Ibunya bernama Ulan berasal dari Amuntai seorang suku Banjar.
Dalam membicarakan perlawanan di daerah Bakumpai perlu disebut tokoh Demang
Wangkang yang juga berpengaruh. Di Marahaban ia sepakat dengan Tumenggung Surapati
untuk menyerang ibu kota Banjarmasin. Pada tanggal 25 November 1870 ia bersama
pengikutnya sebanyak 500 orang meninggalkan Marahaban menuju Banjarmasin.
Pertempuran terjadi di dalam kota, tetapi karena kekuatana Belanda cukup besar, Demang
Wangkang menarik kembalipasukaannya keluar kota.
Demang Wangkang dan anak buahnya tidak kembali ke tempat pertahanan semula di
Marahaban, tetapi ke Sungai Durrakhman. Tidak berapa lama di situ, pada akhir Desember
1870 datang pasukan Belanda yang kuat, terdiri atas 150 orang serdadu dan 8 orang opsir.
Pasukan Belanda ini sudah mendapat tambahan pasukan bantuan yang di datangkan dari
Surabaya dan pasukan oarng Dayak di bawah pimpinan Suto Ono. Sebelum tiba di
Durrakhman, pasuakan Belanda ini telah datang ke tempat pertahana Deamang Wangkang
semula yaitu di Marahaban, tetapi ternyata kosong. Benteng Demang Wangkang di
Durrakhmandidekati pasukan pemerintah Belanda. Terjadilah pertempuran, dan dalam
pertempuran ini Demang Wangkang menemui ajalnya.[7]
9. Panglima Batur
Panglima Batur (lahir di Buntok Baru, Barito Utara, Kalimantan Tengah pada
tahun 1852 - meninggal di, Banjarmasin, Kalimantan Selatan, 5 Oktober 1905 pada umur
53 tahun) adalah seorang panglima suku Dayak Bakumpai dalam Perang Banjar yang
berlangsung di pedalaman Barito, sering disebut Perang Barito, sebagai kelanjutan
dari Perang Banjar. Panglima Batur adalah salah seorang Panglima yang setia pada Sultan
Muhammad Seman. Panglima Batur seorang Panglima dari suku Dayak yang telah
beragama Islam berasal dari daerah Buntok Kecil, 40 Km di udik Muara Teweh.
Gelar Panglima khusus untuk daerah suku-suku Dayak pada masa itu menunjukkan
pangkat dengan tugas sebagai kepala yang mengatur keamanan dan mempunyai pasukan
sebagai anak buahnya. Seorang panglima adalah orang yang paling pemberani, cerdik,
berpengaruh dan biasanya kebal.
Panglima Batur yang bersama Sultan mempertahankan benteng terakhir di Sungai
Manawing dalam perjuangan mereka melawan Belanda.
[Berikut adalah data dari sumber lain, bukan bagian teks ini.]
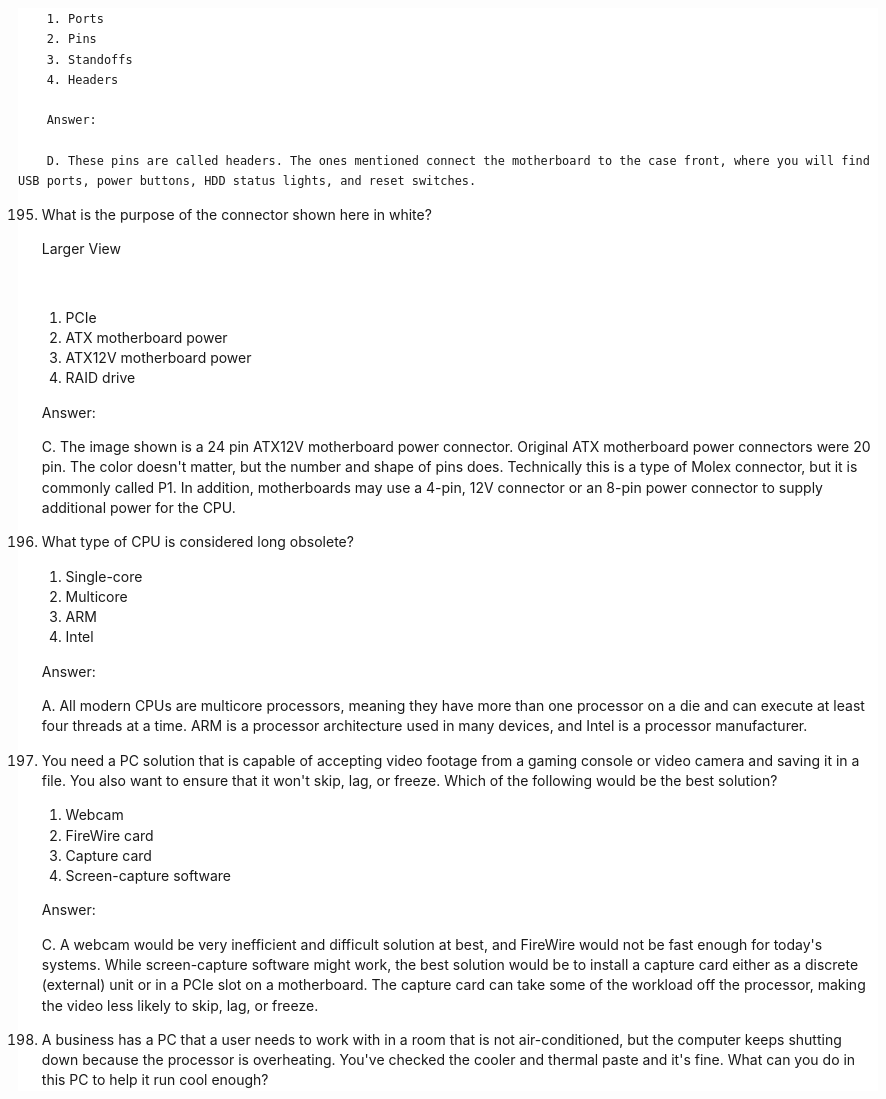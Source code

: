         1. Ports
        2. Pins
        3. Standoffs
        4. Headers

        Answer:

        D. These pins are called headers. The ones mentioned connect the motherboard to the case front, where you will find USB ports, power buttons, HDD status lights, and reset switches.
195.    What is the purpose of the connector shown here in white?

        Larger View

        <figure><img src="https://cdn2.percipio.com/1713084894.e6f6e038ed4648f14e86ea4941451aabb2eb879f/eod/books/159469/images/c03uf025_0.jpg?width=821" alt=""><figcaption></figcaption></figure>

        1. PCIe
        2. ATX motherboard power
        3. ATX12V motherboard power
        4. RAID drive

        Answer:

        C. The image shown is a 24 pin ATX12V motherboard power connector. Original ATX motherboard power connectors were 20 pin. The color doesn't matter, but the number and shape of pins does. Technically this is a type of Molex connector, but it is commonly called P1. In addition, motherboards may use a 4-pin, 12V connector or an 8-pin power connector to supply additional power for the CPU.
196.    What type of CPU is considered long obsolete?

        1. Single-core
        2. Multicore
        3. ARM
        4. Intel

        Answer:

        A. All modern CPUs are multicore processors, meaning they have more than one processor on a die and can execute at least four threads at a time. ARM is a processor architecture used in many devices, and Intel is a processor manufacturer.
197.    You need a PC solution that is capable of accepting video footage from a gaming console or video camera and saving it in a file. You also want to ensure that it won't skip, lag, or freeze. Which of the following would be the best solution?

        1. Webcam
        2. FireWire card
        3. Capture card
        4. Screen-capture software

        Answer:

        C. A webcam would be very inefficient and difficult solution at best, and FireWire would not be fast enough for today's systems. While screen-capture software might work, the best solution would be to install a capture card either as a discrete (external) unit or in a PCIe slot on a motherboard. The capture card can take some of the workload off the processor, making the video less likely to skip, lag, or freeze.
198.    A business has a PC that a user needs to work with in a room that is not air-conditioned, but the computer keeps shutting down because the processor is overheating. You've checked the cooler and thermal paste and it's fine. What can you do in this PC to help it run cool enough?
Pada saat Panglima Batur
mendapat perintah untuk pergi ke Kesultanan Pasir untuk memperoleh mesiu, saat itulah
benteng Manawing mendapat serangan Belanda. Pasukan Belanda dibawah
pimpinan Letnan Christofel yang berpengalaman dalam perang Aceh, dengan sejumlah
besar pasukan marsose yang terkenal ganas dan bengis, menyerbu benteng Manawing
pada Januari 1905. Dalam pertempuran yang tidak seimbang ini Sultan Muhammad Seman
tidak dapat bertahan. Sultan tertembak dan dia gugur sebagai kesuma bangsa.[9]
8. Ini hanyalah sebagian tokoh-tokoh dari Perang Banjar. Masih banyak lagi tokoh-
tokoh lain yang tidak tertuliskan di sini, tokoh yang rela berkorban demi
membebeaskan tanah kelahiran dari penjajahan Belanda. Semoga dengan
mengenang jasa-jasa pahlawan, mempelajari jalan hidupnya, dan mewarisi
semangat juangnya kita bisa menjadi generasi penerus bangsa yang hebat dan
membangun negeri menjadi lebih baik.